问题
I'm trying to automatically include jars to my PySpark classpath. Right now I can type the following command and it works:
$ pyspark --jars /path/to/my.jar
I'd like to have that jar included by default so that I can only type pyspark and also use it in IPython Notebook.
I've read that I can include the argument by setting PYSPARK_SUBMIT_ARGS in env:
export PYSPARK_SUBMIT_ARGS="--jars /path/to/my.jar"

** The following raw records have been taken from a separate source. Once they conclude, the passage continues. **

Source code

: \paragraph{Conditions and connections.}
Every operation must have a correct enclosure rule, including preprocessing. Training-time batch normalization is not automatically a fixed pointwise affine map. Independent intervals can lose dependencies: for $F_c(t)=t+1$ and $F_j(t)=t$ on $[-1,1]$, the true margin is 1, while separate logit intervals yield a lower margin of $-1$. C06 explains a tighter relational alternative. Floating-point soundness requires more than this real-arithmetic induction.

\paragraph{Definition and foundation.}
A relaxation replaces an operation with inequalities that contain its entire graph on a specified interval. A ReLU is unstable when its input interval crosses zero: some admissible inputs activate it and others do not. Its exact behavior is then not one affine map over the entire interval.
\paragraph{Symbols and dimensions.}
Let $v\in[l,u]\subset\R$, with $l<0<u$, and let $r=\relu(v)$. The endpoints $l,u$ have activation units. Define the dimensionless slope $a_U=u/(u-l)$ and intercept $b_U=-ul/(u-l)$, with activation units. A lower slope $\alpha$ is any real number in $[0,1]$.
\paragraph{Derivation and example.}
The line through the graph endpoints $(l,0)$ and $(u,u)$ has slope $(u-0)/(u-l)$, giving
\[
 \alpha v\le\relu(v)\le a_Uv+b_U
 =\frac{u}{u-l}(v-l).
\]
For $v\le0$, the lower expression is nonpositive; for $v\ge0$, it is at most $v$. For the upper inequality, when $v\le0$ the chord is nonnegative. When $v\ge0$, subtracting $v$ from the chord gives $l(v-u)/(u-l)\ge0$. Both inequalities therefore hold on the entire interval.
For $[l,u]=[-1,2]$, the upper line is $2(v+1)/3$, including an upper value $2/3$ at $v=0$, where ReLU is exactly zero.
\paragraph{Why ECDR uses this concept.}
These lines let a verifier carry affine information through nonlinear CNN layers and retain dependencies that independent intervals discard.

Unfortunately the above doesn't work. I get the runtime error Failed to load class for data source.
Running Spark 1.3.1.
Edit
My workaround when using IPython Notebook is the following:
$ IPYTHON_OPTS="notebook" pyspark --jars /path/to/my.jar
回答1:
You can add the jar files in the spark-defaults.conf file (located in the conf folder of your spark installation). If there is more than one entry in the jars list, use : as separator.
spark.driver.extraClassPath /path/to/my.jar
This property is documented in https://spark.apache.org/docs/1.3.1/configuration.html#runtime-environment
回答2:
As far as I know, you have to import jars to both driver AND executor. So, you need to edit conf/spark-defaults.conf adding both lines below.
spark.driver.extraClassPath /path/to/my.jar
spark.executor.extraClassPath /path/to/my.jar
When I went through this, I did not need any other parameters. I guess you will not need them too.
回答3:
Recommended way since Spark 2.0+ is to use
spark.driver.extraLibraryPath
and spark.executor.extraLibraryPath
https://spark.apache.org/docs/2.4.3/configuration.html#runtime-environment
ps. spark.driver.extraClassPath and spark.executor.extraClassPath are still there,
but deprecated and will be removed in a future release of Spark.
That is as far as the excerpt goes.